Work instruction
Copy out all of the entries, keeping every word the same.

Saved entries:
>>>
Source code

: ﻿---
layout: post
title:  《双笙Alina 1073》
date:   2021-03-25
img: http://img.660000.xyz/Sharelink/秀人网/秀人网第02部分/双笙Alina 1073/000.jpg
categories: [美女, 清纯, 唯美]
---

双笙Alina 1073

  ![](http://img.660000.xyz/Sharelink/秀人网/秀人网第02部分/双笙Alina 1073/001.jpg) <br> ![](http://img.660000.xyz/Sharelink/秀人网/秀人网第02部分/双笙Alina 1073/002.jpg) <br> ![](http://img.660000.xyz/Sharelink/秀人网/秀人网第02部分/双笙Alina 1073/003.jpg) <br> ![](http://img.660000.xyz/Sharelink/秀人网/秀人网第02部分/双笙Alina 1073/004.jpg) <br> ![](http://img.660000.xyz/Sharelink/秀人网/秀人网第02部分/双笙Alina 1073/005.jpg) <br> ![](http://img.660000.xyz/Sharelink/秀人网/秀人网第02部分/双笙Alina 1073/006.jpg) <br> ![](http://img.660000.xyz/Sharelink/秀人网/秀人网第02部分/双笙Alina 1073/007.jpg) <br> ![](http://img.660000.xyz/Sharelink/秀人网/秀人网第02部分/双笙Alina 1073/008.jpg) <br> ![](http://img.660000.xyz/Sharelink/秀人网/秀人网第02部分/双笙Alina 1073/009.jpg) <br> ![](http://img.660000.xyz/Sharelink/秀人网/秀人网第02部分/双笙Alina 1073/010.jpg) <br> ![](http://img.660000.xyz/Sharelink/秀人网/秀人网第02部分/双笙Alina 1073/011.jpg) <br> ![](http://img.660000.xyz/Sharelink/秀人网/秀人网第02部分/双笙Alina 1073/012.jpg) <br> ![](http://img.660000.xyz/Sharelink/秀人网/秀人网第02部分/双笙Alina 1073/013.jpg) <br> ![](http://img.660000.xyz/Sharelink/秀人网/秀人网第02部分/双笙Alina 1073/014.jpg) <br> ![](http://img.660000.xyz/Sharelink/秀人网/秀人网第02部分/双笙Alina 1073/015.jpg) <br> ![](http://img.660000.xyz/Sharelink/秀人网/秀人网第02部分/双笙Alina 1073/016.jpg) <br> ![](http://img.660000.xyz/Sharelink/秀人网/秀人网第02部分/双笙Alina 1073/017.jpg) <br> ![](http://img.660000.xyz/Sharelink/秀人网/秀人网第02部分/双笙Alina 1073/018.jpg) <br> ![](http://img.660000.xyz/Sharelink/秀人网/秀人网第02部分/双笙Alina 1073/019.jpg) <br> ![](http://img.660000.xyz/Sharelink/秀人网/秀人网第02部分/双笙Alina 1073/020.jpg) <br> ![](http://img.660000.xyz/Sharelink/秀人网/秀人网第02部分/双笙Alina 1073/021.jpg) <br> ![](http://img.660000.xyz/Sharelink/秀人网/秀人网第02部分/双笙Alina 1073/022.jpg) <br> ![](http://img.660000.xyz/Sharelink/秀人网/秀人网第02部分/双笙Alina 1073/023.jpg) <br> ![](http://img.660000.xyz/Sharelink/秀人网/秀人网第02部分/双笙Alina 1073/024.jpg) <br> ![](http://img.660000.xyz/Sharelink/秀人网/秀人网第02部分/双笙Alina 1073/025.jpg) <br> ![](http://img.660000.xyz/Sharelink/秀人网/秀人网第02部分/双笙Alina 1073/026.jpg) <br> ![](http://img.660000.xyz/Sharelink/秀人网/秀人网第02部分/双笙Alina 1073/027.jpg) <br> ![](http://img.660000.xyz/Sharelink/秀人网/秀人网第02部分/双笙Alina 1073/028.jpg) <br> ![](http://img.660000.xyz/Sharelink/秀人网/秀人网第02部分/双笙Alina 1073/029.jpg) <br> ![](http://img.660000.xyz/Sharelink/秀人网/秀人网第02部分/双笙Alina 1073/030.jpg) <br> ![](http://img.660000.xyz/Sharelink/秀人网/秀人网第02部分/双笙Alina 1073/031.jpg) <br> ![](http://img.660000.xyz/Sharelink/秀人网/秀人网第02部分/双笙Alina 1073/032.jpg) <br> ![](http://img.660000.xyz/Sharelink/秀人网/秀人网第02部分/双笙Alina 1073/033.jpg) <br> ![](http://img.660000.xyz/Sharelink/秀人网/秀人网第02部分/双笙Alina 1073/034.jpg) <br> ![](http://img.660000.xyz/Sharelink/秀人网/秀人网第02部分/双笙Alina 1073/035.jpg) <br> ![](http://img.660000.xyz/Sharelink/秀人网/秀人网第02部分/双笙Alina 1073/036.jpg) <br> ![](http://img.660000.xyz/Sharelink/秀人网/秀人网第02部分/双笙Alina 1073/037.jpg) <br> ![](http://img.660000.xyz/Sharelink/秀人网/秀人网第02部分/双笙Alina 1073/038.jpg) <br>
<<<
Answer box
Source code

: ﻿---
layout: post
title:  《双笙Alina 1073》
date:   2021-03-25
img: http://img.660000.xyz/Sharelink/秀人网/秀人网第02部分/双笙Alina 1073/000.jpg
categories: [美女, 清纯, 唯美]
---

双笙Alina 1073

  ![](http://img.660000.xyz/Sharelink/秀人网/秀人网第02部分/双笙Alina 1073/001.jpg) <br> ![](http://img.660000.xyz/Sharelink/秀人网/秀人网第02部分/双笙Alina 1073/002.jpg) <br> ![](http://img.660000.xyz/Sharelink/秀人网/秀人网第02部分/双笙Alina 1073/003.jpg) <br> ![](http://img.660000.xyz/Sharelink/秀人网/秀人网第02部分/双笙Alina 1073/004.jpg) <br> ![](http://img.660000.xyz/Sharelink/秀人网/秀人网第02部分/双笙Alina 1073/005.jpg) <br> ![](http://img.660000.xyz/Sharelink/秀人网/秀人网第02部分/双笙Alina 1073/006.jpg) <br> ![](http://img.660000.xyz/Sharelink/秀人网/秀人网第02部分/双笙Alina 1073/007.jpg) <br> ![](http://img.660000.xyz/Sharelink/秀人网/秀人网第02部分/双笙Alina 1073/008.jpg) <br> ![](http://img.660000.xyz/Sharelink/秀人网/秀人网第02部分/双笙Alina 1073/009.jpg) <br> ![](http://img.660000.xyz/Sharelink/秀人网/秀人网第02部分/双笙Alina 1073/010.jpg) <br> ![](http://img.660000.xyz/Sharelink/秀人网/秀人网第02部分/双笙Alina 1073/011.jpg) <br> ![](http://img.660000.xyz/Sharelink/秀人网/秀人网第02部分/双笙Alina 1073/012.jpg) <br> ![](http://img.660000.xyz/Sharelink/秀人网/秀人网第02部分/双笙Alina 1073/013.jpg) <br> ![](http://img.660000.xyz/Sharelink/秀人网/秀人网第02部分/双笙Alina 1073/014.jpg) <br> ![](http://img.660000.xyz/Sharelink/秀人网/秀人网第02部分/双笙Alina 1073/015.jpg) <br> ![](http://img.660000.xyz/Sharelink/秀人网/秀人网第02部分/双笙Alina 1073/016.jpg) <br> ![](http://img.660000.xyz/Sharelink/秀人网/秀人网第02部分/双笙Alina 1073/017.jpg) <br> ![](http://img.660000.xyz/Sharelink/秀人网/秀人网第02部分/双笙Alina 1073/018.jpg) <br> ![](http://img.660000.xyz/Sharelink/秀人网/秀人网第02部分/双笙Alina 1073/019.jpg) <br> ![](http://img.660000.xyz/Sharelink/秀人网/秀人网第02部分/双笙Alina 1073/020.jpg) <br> ![](http://img.660000.xyz/Sharelink/秀人网/秀人网第02部分/双笙Alina 1073/021.jpg) <br> ![](http://img.660000.xyz/Sharelink/秀人网/秀人网第02部分/双笙Alina 1073/022.jpg) <br> ![](http://img.660000.xyz/Sharelink/秀人网/秀人网第02部分/双笙Alina 1073/023.jpg) <br> ![](http://img.660000.xyz/Sharelink/秀人网/秀人网第02部分/双笙Alina 1073/024.jpg) <br> ![](http://img.660000.xyz/Sharelink/秀人网/秀人网第02部分/双笙Alina 1073/025.jpg) <br> ![](http://img.660000.xyz/Sharelink/秀人网/秀人网第02部分/双笙Alina 1073/026.jpg) <br> ![](http://img.660000.xyz/Sharelink/秀人网/秀人网第02部分/双笙Alina 1073/027.jpg) <br> ![](http://img.660000.xyz/Sharelink/秀人网/秀人网第02部分/双笙Alina 1073/028.jpg) <br> ![](http://img.660000.xyz/Sharelink/秀人网/秀人网第02部分/双笙Alina 1073/029.jpg) <br> ![](http://img.660000.xyz/Sharelink/秀人网/秀人网第02部分/双笙Alina 1073/030.jpg) <br> ![](http://img.660000.xyz/Sharelink/秀人网/秀人网第02部分/双笙Alina 1073/031.jpg) <br> ![](http://img.660000.xyz/Sharelink/秀人网/秀人网第02部分/双笙Alina 1073/032.jpg) <br> ![](http://img.660000.xyz/Sharelink/秀人网/秀人网第02部分/双笙Alina 1073/033.jpg) <br> ![](http://img.660000.xyz/Sharelink/秀人网/秀人网第02部分/双笙Alina 1073/034.jpg) <br> ![](http://img.660000.xyz/Sharelink/秀人网/秀人网第02部分/双笙Alina 1073/035.jpg) <br> ![](http://img.660000.xyz/Sharelink/秀人网/秀人网第02部分/双笙Alina 1073/036.jpg) <br> ![](http://img.660000.xyz/Sharelink/秀人网/秀人网第02部分/双笙Alina 1073/037.jpg) <br> ![](http://img.660000.xyz/Sharelink/秀人网/秀人网第02部分/双笙Alina 1073/038.jpg) <br>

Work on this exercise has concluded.